===== MATERIAL SUPPLIED =====

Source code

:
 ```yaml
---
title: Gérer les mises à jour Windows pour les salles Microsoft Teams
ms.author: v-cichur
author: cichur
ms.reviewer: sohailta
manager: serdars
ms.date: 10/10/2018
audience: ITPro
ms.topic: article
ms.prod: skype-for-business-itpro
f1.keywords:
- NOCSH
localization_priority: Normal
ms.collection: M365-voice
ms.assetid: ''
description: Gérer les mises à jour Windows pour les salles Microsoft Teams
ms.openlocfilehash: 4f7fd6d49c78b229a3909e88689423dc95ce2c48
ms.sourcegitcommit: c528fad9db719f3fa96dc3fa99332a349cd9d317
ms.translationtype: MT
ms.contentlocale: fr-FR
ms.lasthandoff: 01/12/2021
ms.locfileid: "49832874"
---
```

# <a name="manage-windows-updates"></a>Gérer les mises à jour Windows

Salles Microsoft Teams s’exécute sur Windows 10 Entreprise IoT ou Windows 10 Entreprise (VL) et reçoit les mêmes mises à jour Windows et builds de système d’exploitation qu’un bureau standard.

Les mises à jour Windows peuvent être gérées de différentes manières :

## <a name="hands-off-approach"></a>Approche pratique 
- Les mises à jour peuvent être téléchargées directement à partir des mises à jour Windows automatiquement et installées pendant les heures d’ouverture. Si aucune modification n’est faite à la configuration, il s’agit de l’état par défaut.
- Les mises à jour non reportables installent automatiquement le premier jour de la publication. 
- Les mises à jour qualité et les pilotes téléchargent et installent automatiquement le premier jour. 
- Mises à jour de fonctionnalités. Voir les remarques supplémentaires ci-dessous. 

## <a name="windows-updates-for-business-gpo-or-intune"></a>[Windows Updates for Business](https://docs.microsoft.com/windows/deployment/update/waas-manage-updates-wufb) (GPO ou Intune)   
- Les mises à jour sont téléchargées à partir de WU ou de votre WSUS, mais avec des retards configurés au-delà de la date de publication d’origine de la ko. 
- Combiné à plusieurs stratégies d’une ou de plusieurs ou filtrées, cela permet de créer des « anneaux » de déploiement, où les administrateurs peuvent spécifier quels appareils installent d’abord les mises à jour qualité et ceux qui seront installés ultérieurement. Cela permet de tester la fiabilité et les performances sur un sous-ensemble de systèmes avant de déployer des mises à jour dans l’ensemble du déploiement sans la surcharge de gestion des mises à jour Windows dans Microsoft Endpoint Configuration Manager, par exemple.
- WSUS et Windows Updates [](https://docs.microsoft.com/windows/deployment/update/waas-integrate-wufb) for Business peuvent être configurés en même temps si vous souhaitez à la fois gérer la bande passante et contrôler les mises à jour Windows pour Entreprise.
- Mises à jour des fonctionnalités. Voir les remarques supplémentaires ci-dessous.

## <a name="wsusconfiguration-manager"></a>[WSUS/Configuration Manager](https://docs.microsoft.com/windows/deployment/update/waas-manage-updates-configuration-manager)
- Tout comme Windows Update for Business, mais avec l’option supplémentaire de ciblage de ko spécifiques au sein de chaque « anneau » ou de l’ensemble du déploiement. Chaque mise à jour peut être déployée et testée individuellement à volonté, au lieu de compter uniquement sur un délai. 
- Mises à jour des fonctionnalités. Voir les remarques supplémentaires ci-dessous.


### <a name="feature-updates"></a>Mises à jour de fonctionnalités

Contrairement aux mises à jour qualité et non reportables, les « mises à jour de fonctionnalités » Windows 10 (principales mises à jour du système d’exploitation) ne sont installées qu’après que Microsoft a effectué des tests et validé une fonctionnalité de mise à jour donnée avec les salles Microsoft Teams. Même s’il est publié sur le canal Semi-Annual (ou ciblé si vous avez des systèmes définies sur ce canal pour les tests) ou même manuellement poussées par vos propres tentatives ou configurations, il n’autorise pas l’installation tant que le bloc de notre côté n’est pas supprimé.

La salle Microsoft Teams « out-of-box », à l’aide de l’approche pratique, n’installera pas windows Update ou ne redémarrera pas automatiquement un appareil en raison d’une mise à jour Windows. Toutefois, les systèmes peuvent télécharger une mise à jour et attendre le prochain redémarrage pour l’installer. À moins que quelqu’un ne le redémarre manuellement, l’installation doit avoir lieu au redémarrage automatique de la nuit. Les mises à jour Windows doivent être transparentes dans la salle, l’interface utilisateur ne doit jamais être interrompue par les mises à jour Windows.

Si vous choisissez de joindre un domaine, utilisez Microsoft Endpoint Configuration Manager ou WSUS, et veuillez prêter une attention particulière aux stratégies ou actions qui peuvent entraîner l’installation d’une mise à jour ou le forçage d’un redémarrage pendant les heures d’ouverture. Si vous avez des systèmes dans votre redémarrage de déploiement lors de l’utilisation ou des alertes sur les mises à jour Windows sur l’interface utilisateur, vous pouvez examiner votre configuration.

=====

** BRIEF **
Restate every record exactly, leaving nothing out.

** WRITTEN RESPONSE **
Source code

:
 ```yaml
---
title: Gérer les mises à jour Windows pour les salles Microsoft Teams
ms.author: v-cichur
author: cichur
ms.reviewer: sohailta
manager: serdars
ms.date: 10/10/2018
audience: ITPro
ms.topic: article
ms.prod: skype-for-business-itpro
f1.keywords:
- NOCSH
localization_priority: Normal
ms.collection: M365-voice
ms.assetid: ''
description: Gérer les mises à jour Windows pour les salles Microsoft Teams
ms.openlocfilehash: 4f7fd6d49c78b229a3909e88689423dc95ce2c48
ms.sourcegitcommit: c528fad9db719f3fa96dc3fa99332a349cd9d317
ms.translationtype: MT
ms.contentlocale: fr-FR
ms.lasthandoff: 01/12/2021
ms.locfileid: "49832874"
---
```

# <a name="manage-windows-updates"></a>Gérer les mises à jour Windows

Salles Microsoft Teams s’exécute sur Windows 10 Entreprise IoT ou Windows 10 Entreprise (VL) et reçoit les mêmes mises à jour Windows et builds de système d’exploitation qu’un bureau standard.

Les mises à jour Windows peuvent être gérées de différentes manières :

## <a name="hands-off-approach"></a>Approche pratique 
- Les mises à jour peuvent être téléchargées directement à partir des mises à jour Windows automatiquement et installées pendant les heures d’ouverture. Si aucune modification n’est faite à la configuration, il s’agit de l’état par défaut.
- Les mises à jour non reportables installent automatiquement le premier jour de la publication. 
- Les mises à jour qualité et les pilotes téléchargent et installent automatiquement le premier jour. 
- Mises à jour de fonctionnalités. Voir les remarques supplémentaires ci-dessous. 

## <a name="windows-updates-for-business-gpo-or-intune"></a>[Windows Updates for Business](https://docs.microsoft.com/windows/deployment/update/waas-manage-updates-wufb) (GPO ou Intune)   
- Les mises à jour sont téléchargées à partir de WU ou de votre WSUS, mais avec des retards configurés au-delà de la date de publication d’origine de la ko. 
- Combiné à plusieurs stratégies d’une ou de plusieurs ou filtrées, cela permet de créer des « anneaux » de déploiement, où les administrateurs peuvent spécifier quels appareils installent d’abord les mises à jour qualité et ceux qui seront installés ultérieurement. Cela permet de tester la fiabilité et les performances sur un sous-ensemble de systèmes avant de déployer des mises à jour dans l’ensemble du déploiement sans la surcharge de gestion des mises à jour Windows dans Microsoft Endpoint Configuration Manager, par exemple.
- WSUS et Windows Updates [](https://docs.microsoft.com/windows/deployment/update/waas-integrate-wufb) for Business peuvent être configurés en même temps si vous souhaitez à la fois gérer la bande passante et contrôler les mises à jour Windows pour Entreprise.
- Mises à jour des fonctionnalités. Voir les remarques supplémentaires ci-dessous.

## <a name="wsusconfiguration-manager"></a>[WSUS/Configuration Manager](https://docs.microsoft.com/windows/deployment/update/waas-manage-updates-configuration-manager)
- Tout comme Windows Update for Business, mais avec l’option supplémentaire de ciblage de ko spécifiques au sein de chaque « anneau » ou de l’ensemble du déploiement. Chaque mise à jour peut être déployée et testée individuellement à volonté, au lieu de compter uniquement sur un délai. 
- Mises à jour des fonctionnalités. Voir les remarques supplémentaires ci-dessous.


### <a name="feature-updates"></a>Mises à jour de fonctionnalités

Contrairement aux mises à jour qualité et non reportables, les « mises à jour de fonctionnalités » Windows 10 (principales mises à jour du système d’exploitation) ne sont installées qu’après que Microsoft a effectué des tests et validé une fonctionnalité de mise à jour donnée avec les salles Microsoft Teams. Même s’il est publié sur le canal Semi-Annual (ou ciblé si vous avez des systèmes définies sur ce canal pour les tests) ou même manuellement poussées par vos propres tentatives ou configurations, il n’autorise pas l’installation tant que le bloc de notre côté n’est pas supprimé.

La salle Microsoft Teams « out-of-box », à l’aide de l’approche pratique, n’installera pas windows Update ou ne redémarrera pas automatiquement un appareil en raison d’une mise à jour Windows. Toutefois, les systèmes peuvent télécharger une mise à jour et attendre le prochain redémarrage pour l’installer. À moins que quelqu’un ne le redémarre manuellement, l’installation doit avoir lieu au redémarrage automatique de la nuit. Les mises à jour Windows doivent être transparentes dans la salle, l’interface utilisateur ne doit jamais être interrompue par les mises à jour Windows.

Si vous choisissez de joindre un domaine, utilisez Microsoft Endpoint Configuration Manager ou WSUS, et veuillez prêter une attention particulière aux stratégies ou actions qui peuvent entraîner l’installation d’une mise à jour ou le forçage d’un redémarrage pendant les heures d’ouverture. Si vous avez des systèmes dans votre redémarrage de déploiement lors de l’utilisation ou des alertes sur les mises à jour Windows sur l’interface utilisateur, vous pouvez examiner votre configuration.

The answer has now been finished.